Unfortunately, there is always a chance that no embryos created from an IVF cycle will be suitable for transfer.
PGD on D3 embryo
PGD on D3 embryo
PGD and Sex Selection
Some genetic diseases only affect one sex rather than the other. Examples include Duchenne Muscular Dystrophy, which affects boys but not girls (girls may still ‘carry’ the gene for the disease but they will not suffer from it). In these sorts of cases, the embryo is tested to find out its sex and only embryos of the non-affected sex are transferred to the womb. This means that as well as selecting all female embryos, you may also be able to select male embryos that do not carry the gene for the disease.
Greek law prohibits sex selection during assisted reproduction, unless it is necessary to prevent a genetic abnormality or disease.
PGD Genetic Conditions Tested
PGD can be used to test for virtually any genetic condition where a specific gene is known to cause that condition. It is currently approved to screen for over 250 genetic conditions.
List of genetic diseases tested
- Alpers Syndrome
- Anderson Fabry Disease
- Androgen Insensitivity Syndrome
- Autosomal Recessive non-Syndromic Sensorineural Deafness
- Beckers Muscular Dystrophy
- Beta Hydroxyisobuyryl CoA Hydrolase Deficiency (Methacryic Aciduria)
- Beta Thalassaemia
- Breast Cancer, BRCA 1
- Bruton Agammaglobulinemia Tyrosine Kinase (BTK)
- Cardiac Valvular Dysplasia
- Charcot Marie Tooth Disease
- Chronic Granulomatous Disease
- Coffin-Lowry Syndrome
- Congenital Adrenal Hyperplasia
- Congenital Fibrosis of the Extraocular Muscles
- Crouzon Syndrome
- Cystic Fibrosis
- Duchenne Muscular Dystrophy
- Early Onset Alzheimers Disease
- Ectodermal Dysplasia
- Facioscapulohumeral Dystrophy
- Familial Adenomatous Polyposis Coli (FAP)
- Fanconi’s Anaemia A
- Fanconi’s Anaemia C
- Fragile X Syndrome
- Gonadal Mosaicism
- Haemophilia A
- Haemophilia B
- Hallipeau-Siemens Recessive Dystrophic Epidermolysis Bullosa
- Homozygous Familial Hypercholesterolaemia
- Hunters Syndrome
- Huntington’s Disease (Huntington’s Chorea)
- Hydroxyisobuyryl CoA Hydrolase Deficiency
- Incontinentia Pigmenti
- Infantile Battens Disease
- Juvenile Retinoschisis
- Lenz Syndrome
- Lesch Nyan Syndrome
- Li-Fraumeni Syndrome
- Lymphoproliferative Syndrome Marfan Syndrome
- Marfan Syndrome
- Metachromatic Leukodystrophy
- Multiple Endocrine Neoplasia Type1
- Myotonic Dystrophy
- Myotubular Myopathy
- Myotubular Atrophy
- Neurofibromatosis Type I
- Neurofibromatosis Type II
- Niemann Pick Disease Type C
- Ornithine TransCarbamylase (OTC) Deficiency
- Ostheopathia Striata with Cranial Sclerosis (OSCS)
- Otopalatodigital Syndrome Type 2
- Partial/Familial/Type 2 Lipodystrophy
- Pelizaeus Merzbacher Disease
- Prader Willi Syndrome
- Severe Aplastic Anaemia
- Severe Combined Immune Deficiency
- Sickle Cell Anaemia
- Spinal Muscular Atrophy
- Tay Sachs Disease
- Treacher Collins Syndrome
- Von Hippel Lindau (VHL) Syndrome
- Wiscott-Aldrich Syndrome
- X-linked Hereditary Motor and Sensory Neuropathies
- X-linked Hydrocephalus
- X-linked Immunodeficiencies
- X-linked Mental Retardation
- X-linked Spastic Paraplegia
- Chromosomal Rearrangements (PGD is also available for some chromosomal rearrangements)
Most of the risks involved in PGD treatment are similar to those for conventional IVF.
The process of IVF and PGD poses some risks to the woman and the embryo.

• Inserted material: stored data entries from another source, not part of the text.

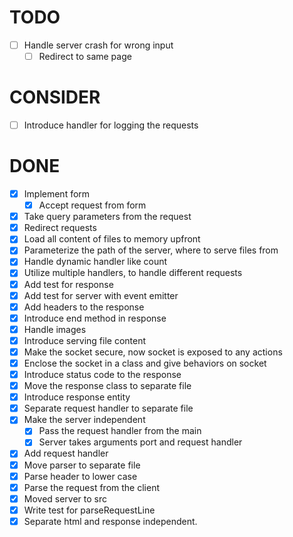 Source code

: # TODO

  - [ ] Handle server crash for wrong input
    - [ ] Redirect to same page

# CONSIDER

  - [ ] Introduce handler for logging the requests

# DONE

  - [x] Implement form 
    - [x] Accept request from form
  - [x] Take query parameters from the request
  - [x] Redirect requests
  - [x] Load all content of files to memory upfront
  - [x] Parameterize the path of the server, where to serve files from
  - [x] Handle dynamic handler like count
  - [x] Utilize multiple handlers, to handle different requests
  - [x] Add test for response
  - [x] Add test for server with event emitter
  - [x] Add headers to the response
  - [x] Introduce end method in response
  - [x] Handle images 
  - [x] Introduce serving file content
  - [x] Make the socket secure, now socket is exposed to any actions
  - [x] Enclose the socket in a class and give behaviors on socket
  - [x] Introduce status code to the response
  - [x] Move the response class to separate file
  - [x] Introduce response entity
  - [x] Separate request handler to separate file
  - [x] Make the server independent
    - [x] Pass the request handler from the main
    - [x] Server takes arguments port and request handler
  - [x] Add request handler
  - [x] Move parser to separate file
  - [x] Parse header to lower case
  - [x] Parse the request from the client
  - [x] Moved server to src
  - [x] Write test for parseRequestLine
  - [x] Separate html and response independent.
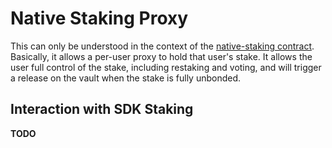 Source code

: # Native Staking Proxy

This can only be understood in the context of the [native-staking contract](../native-staking).
Basically, it allows a per-user proxy to hold that user's stake. It allows the user full control
of the stake, including restaking and voting, and will trigger a release on the vault when the stake
is fully unbonded.

## Interaction with SDK Staking

**TODO**
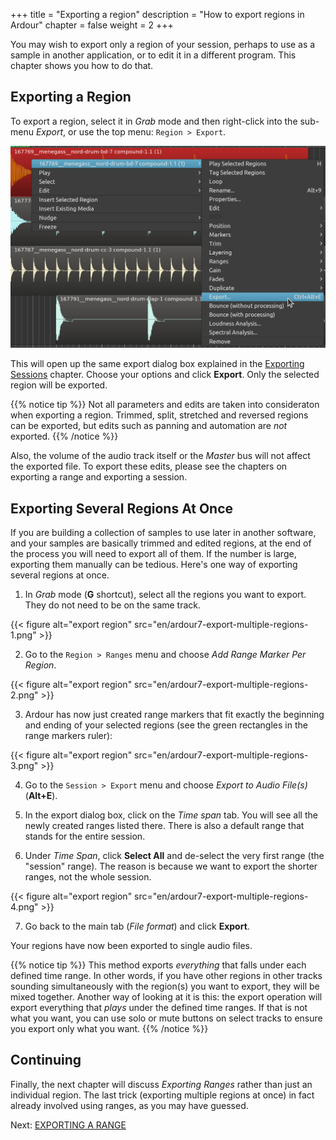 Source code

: +++
title = "Exporting a region"
description = "How to export regions in Ardour"
chapter = false
weight = 2
+++

You may wish to export only a region of your session, perhaps to use as a
sample in another application, or to edit it in a different program. This
chapter shows you how to do that.

## Exporting a Region

To export a region, select it in _Grab_ mode and then right-click into the
sub-menu _Export_, or use the top menu: `Region > Export`.

![export region](en/ardour7-export-region-in-right-click-menu.png?width=600)

This will open up the same export dialog box explained in the
[Exporting Sessions](../exporting-a-session) chapter. Choose your options and
click **Export**. Only the selected region will be exported.

{{% notice tip %}}
Not all parameters and edits are taken into consideraton when exporting a
region. Trimmed, split, stretched and reversed regions can be exported, but
edits such as panning and automation are _not_ exported.
{{% /notice %}}

Also, the volume of the audio track itself or the _Master_ bus will not affect
the exported file. To export these edits, please see the chapters on exporting
a range and exporting a session.

## Exporting Several Regions At Once

If you are building a collection of samples to use later in another software,
and your samples are basically trimmed and edited regions, at the end of the
process you will need to export all of them. If the number is large, exporting
them manually can be tedious. Here's one way of exporting several regions at
once.

1. In _Grab_ mode (**G** shortcut), select all the regions you want to export.
They do not need to be on the same track.

{{< figure alt="export region" src="en/ardour7-export-multiple-regions-1.png" >}}

2. Go to the `Region > Ranges` menu and choose _Add Range Marker Per Region_.

{{< figure alt="export region" src="en/ardour7-export-multiple-regions-2.png" >}}

3. Ardour has now just created range markers that fit exactly the beginning and
ending of your selected regions (see the green rectangles in the range markers
ruler):

{{< figure alt="export region" src="en/ardour7-export-multiple-regions-3.png" >}}

4. Go to the `Session > Export` menu and choose _Export to Audio File(s)_
(**Alt+E**).

5. In the export dialog box, click on the _Time span_ tab. You will see all the
newly created ranges listed there. There is also a default range that stands for
the entire session. 

6. Under _Time Span_, click **Select All** and de-select the very first range
(the "session" range). The reason is because we want to export the shorter
ranges, not the whole session.

{{< figure alt="export region" src="en/ardour7-export-multiple-regions-4.png" >}}

7. Go back to the main tab (_File format_) and click **Export**.

Your regions have now been exported to single audio files.

{{% notice tip %}}
This method exports *everything* that falls under each defined time range.
In other words, if you have other regions in other tracks sounding
simultaneously with the region(s) you want to export, they will be mixed 
together. Another way of looking at it is this: the export operation will
export everything that *plays* under the defined time ranges. If that is not
what you want, you can use solo or mute buttons on select tracks to ensure 
you export only what you want.
{{% /notice %}}

## Continuing

Finally, the next chapter will discuss _Exporting Ranges_ rather than just an
individual region. The last trick (exporting multiple regions at once) in fact
already involved using ranges, as you may have guessed.

Next: [EXPORTING A RANGE](../exporting-a-range)
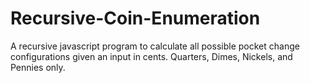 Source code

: # Recursive-Coin-Enumeration
A recursive javascript program to calculate all possible pocket change configurations given an input in cents. Quarters, Dimes, Nickels, and Pennies only.
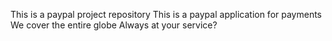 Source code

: This is a paypal project repository
This is a paypal application for payments
We cover the entire globe
Always at your service? 
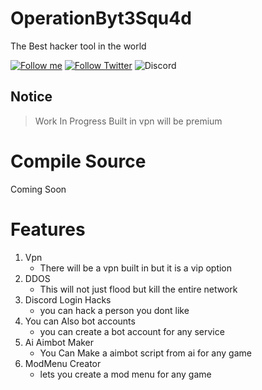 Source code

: # OperationByt3Squ4d
The Best hacker tool in the world


[![Follow me](https://img.shields.io/github/followers/G4ngst4Cod3r?label=follow%20me&style=social)](https://github.com/G4ngst4Cod3r)
[![Follow Twitter](https://img.shields.io/twitter/follow/ImDaHoodCoder?label=Follow%20me&style=social)](https://twitter.com/ImDaHoodCoder)
![Discord](https://img.shields.io/discord/1134636183893332029)
## Notice
> Work In Progress
> Built in vpn will be premium

# Compile Source
Coming Soon

# Features
1. Vpn
   - There will be a vpn built in but it is a vip option
2. DDOS
   - This will not just flood but kill the entire network
3. Discord Login Hacks
   - you can hack a person you dont like
4. You can Also bot accounts
   - you can create a bot account for any service
5. Ai Aimbot Maker
   - You Can Make a aimbot script from ai for any game
6. ModMenu Creator
   - lets you create a mod menu for any game

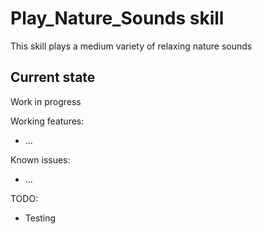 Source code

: # Play_Nature_Sounds skill

This skill plays a medium variety of relaxing nature sounds

## Current state
Work in progress

Working features:
 - ...

Known issues:
 - ...

TODO:
 - Testing

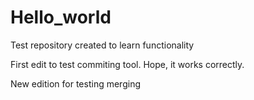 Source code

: # Hello_world
Test repository created to learn functionality

First edit to test commiting tool. Hope, it works correctly.

New edition for testing merging
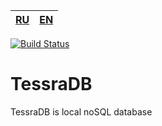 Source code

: 
|[RU](README-RU.md)|[EN](README.md)|
|--|--|

[![Build Status](https://app.travis-ci.com/artegoser/TessraDB.svg?branch=main)](https://app.travis-ci.com/artegoser/TessraDB)

# TessraDB
 TessraDB is local noSQL database
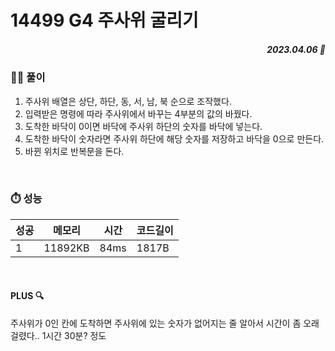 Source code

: # 14499 G4 주사위 굴리기
##### <p align="right"> 2023.04.06 📆 </p> 

 
### 👩‍🏫 풀이
1. 주사위 배열은 상단, 하단, 동, 서, 남, 북 순으로 조작했다.
2. 입력받은 명령에 따라 주사위에서 바꾸는 4부분의 값의 바꿨다.
3. 도착한 바닥이 0이면 바닥에 주사위 하단의 숫자를 바닥에 넣는다.
4. 도착한 바닥이 숫자라면 주사위 하단에 해당 숫자를 저장하고 바닥을 0으로 만든다.
5. 바뀐 위치로 반복문을 돈다.

<br>

### ⏱️ 성능
<!-- 테이블 -->
성공 |메모리 | 시간 | 코드길이
---|---|---|---|
1|11892KB|84ms|1817B

<br>

#### PLUS 🔍
주사위가 0인 칸에 도착하면 주사위에 있는 숫자가 없어지는 줄 알아서 시간이 좀 오래 걸렸다..
1시간 30분? 정도
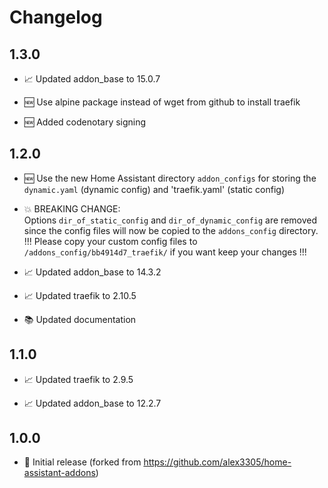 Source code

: # Changelog

## 1.3.0

* 📈 Updated addon_base to 15.0.7  

* 🆕 Use alpine package instead of wget from github to install traefik

* 🆕 Added codenotary signing

## 1.2.0

* 🆕 Use the new Home Assistant directory `addon_configs` for storing the `dynamic.yaml` (dynamic config) and 'traefik.yaml' (static config)  

* 💥 BREAKING CHANGE:  
     Options `dir_of_static_config` and `dir_of_dynamic_config` are removed since the config files will now be copied to the `addons_config` directory.  
     !!! Please copy your custom config files to `/addons_config/bb4914d7_traefik/` if you want keep your changes !!!  

* 📈 Updated addon_base to 14.3.2  

* 📈 Updated traefik to 2.10.5  

* 📚 Updated documentation  

## 1.1.0

* 📈 Updated traefik to 2.9.5  

* 📈 Updated addon_base to 12.2.7  

## 1.0.0

* 🎉 Initial release (forked from https://github.com/alex3305/home-assistant-addons)   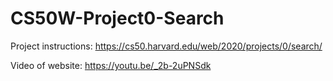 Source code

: # CS50W-Project0-Search

Project instructions: https://cs50.harvard.edu/web/2020/projects/0/search/

Video of website: https://youtu.be/_2b-2uPNSdk
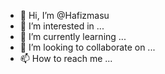 - 👋 Hi, I’m @Hafizmasu
- 👀 I’m interested in ...
- 🌱 I’m currently learning ...
- 💞️ I’m looking to collaborate on ...
- 📫 How to reach me ...

<!---
Hafizmasu/Hafizmasu is a ✨ special ✨ repository because its `README.md` (this file) appears on your GitHub profile.
You can click the Preview link to take a look at your changes.
--->
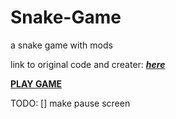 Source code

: # Snake-Game

a snake game with mods

link to original code and creater: ***[here](https://gist.github.com/ZiKT1229/5935a10ce818ea7b851ea85ecf55b4da)***<br>



**[PLAY GAME](https://somestranger8.github.io/Snake-Game/index.html)**


TODO:
[] make pause screen
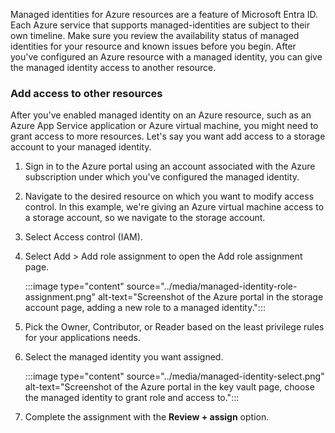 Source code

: Managed identities for Azure resources are a feature of Microsoft Entra ID. Each Azure service that supports managed-identities are subject to their own timeline. Make sure you review the availability status of managed identities for your resource and known issues before you begin. After you've configured an Azure resource with a managed identity, you can give the managed identity access to another resource.

### Add access to other resources

After you've enabled managed identity on an Azure resource, such as an Azure App Service application or Azure virtual machine, you might need to grant access to more resources. Let's say you want add access to a storage account to your managed identity.

1. Sign in to the Azure portal using an account associated with the Azure subscription under which you've configured the managed identity.
2. Navigate to the desired resource on which you want to modify access control. In this example, we're giving an Azure virtual machine access to a storage account, so we navigate to the storage account.
3. Select Access control (IAM).
4. Select Add &gt; Add role assignment to open the Add role assignment page.
    
   :::image type="content" source="../media/managed-identity-role-assignment.png" alt-text="Screenshot of the Azure portal in the storage account page, adding a new role to a managed identity.":::
    
5. Pick the Owner, Contributor, or Reader based on the least privilege rules for your applications needs.
6. Select the managed identity you want assigned.
    
   :::image type="content" source="../media/managed-identity-select.png" alt-text="Screenshot of the Azure portal in the key vault page, choose the managed identity to grant role and access to.":::
    
7. Complete the assignment with the **Review + assign** option.
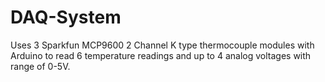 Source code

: # DAQ-System
Uses 3 Sparkfun MCP9600 2 Channel K type thermocouple modules with Arduino to read 6 temperature readings and up to 4 analog voltages with range of 0-5V.
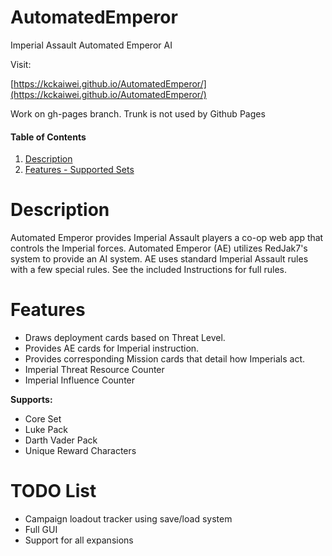 # AutomatedEmperor
Imperial Assault Automated Emperor AI

Visit:

[https://kckaiwei.github.io/AutomatedEmperor/](https://kckaiwei.github.io/AutomatedEmperor/)

Work on gh-pages branch. Trunk is not used by Github Pages

#### Table of Contents

1. [Description](#Description)
2. [Features - Supported Sets](#Features)


# Description

Automated Emperor provides Imperial Assault players a co-op web app that controls the Imperial forces. Automated Emperor (AE) utilizes RedJak7's system to provide an AI system. AE uses standard Imperial Assault rules with a few special rules. See the included Instructions for full rules.

# Features

- Draws deployment cards based on Threat Level.
- Provides AE cards for Imperial instruction.
- Provides corresponding Mission cards that detail how Imperials act.
- Imperial Threat Resource Counter
- Imperial Influence Counter

**Supports:**
- Core Set
- Luke Pack
- Darth Vader Pack
- Unique Reward Characters

# TODO List

- Campaign loadout tracker using save/load system
- Full GUI
- Support for all expansions
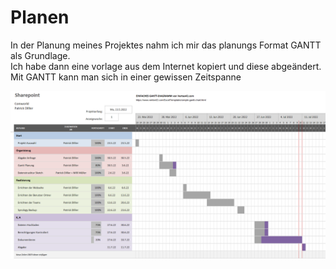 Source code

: # Planen
In der Planung meines Projektes nahm ich mir das planungs Format GANTT als Grundlage.<br>
Ich habe dann eine vorlage aus dem Internet kopiert und diese abgeändert.<br>
Mit GANTT kann man sich in einer gewissen Zeitspanne 

![GANTT](GANTT.png) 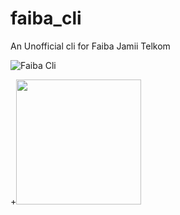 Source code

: # faiba_cli

An Unofficial cli for Faiba Jamii Telkom

![Faiba Cli](https://i.imgur.com/mg9wpmw.gif)

+<img src="/assets/sample.gif?raw=true" width="200px">

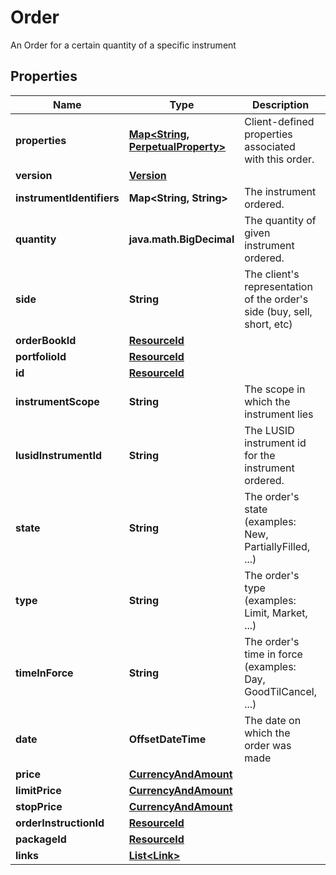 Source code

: 

# Order

An Order for a certain quantity of a specific instrument

## Properties

Name | Type | Description | Notes
------------ | ------------- | ------------- | -------------
**properties** | [**Map&lt;String, PerpetualProperty&gt;**](PerpetualProperty.md) | Client-defined properties associated with this order. |  [optional]
**version** | [**Version**](Version.md) |  |  [optional]
**instrumentIdentifiers** | **Map&lt;String, String&gt;** | The instrument ordered. | 
**quantity** | **java.math.BigDecimal** | The quantity of given instrument ordered. | 
**side** | **String** | The client&#39;s representation of the order&#39;s side (buy, sell, short, etc) | 
**orderBookId** | [**ResourceId**](ResourceId.md) |  |  [optional]
**portfolioId** | [**ResourceId**](ResourceId.md) |  |  [optional]
**id** | [**ResourceId**](ResourceId.md) |  | 
**instrumentScope** | **String** | The scope in which the instrument lies |  [optional]
**lusidInstrumentId** | **String** | The LUSID instrument id for the instrument ordered. | 
**state** | **String** | The order&#39;s state (examples: New, PartiallyFilled, ...) |  [optional]
**type** | **String** | The order&#39;s type (examples: Limit, Market, ...) |  [optional]
**timeInForce** | **String** | The order&#39;s time in force (examples: Day, GoodTilCancel, ...) |  [optional]
**date** | **OffsetDateTime** | The date on which the order was made |  [optional]
**price** | [**CurrencyAndAmount**](CurrencyAndAmount.md) |  |  [optional]
**limitPrice** | [**CurrencyAndAmount**](CurrencyAndAmount.md) |  |  [optional]
**stopPrice** | [**CurrencyAndAmount**](CurrencyAndAmount.md) |  |  [optional]
**orderInstructionId** | [**ResourceId**](ResourceId.md) |  |  [optional]
**packageId** | [**ResourceId**](ResourceId.md) |  |  [optional]
**links** | [**List&lt;Link&gt;**](Link.md) |  |  [optional]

These may include:
- Health risks of the IVF cycle.
- An embryo may not develop after fertilisation of an egg.
- Not all embryos will be suitable for biopsy.
- The embryo may not develop after biopsy.
- There may not be any unaffected embryos available for transfer.
- Test results may be inconclusive.
- Results are not 100% accurate.
- No pregnancy is achieved, even after the transfer of an unaffected embryo.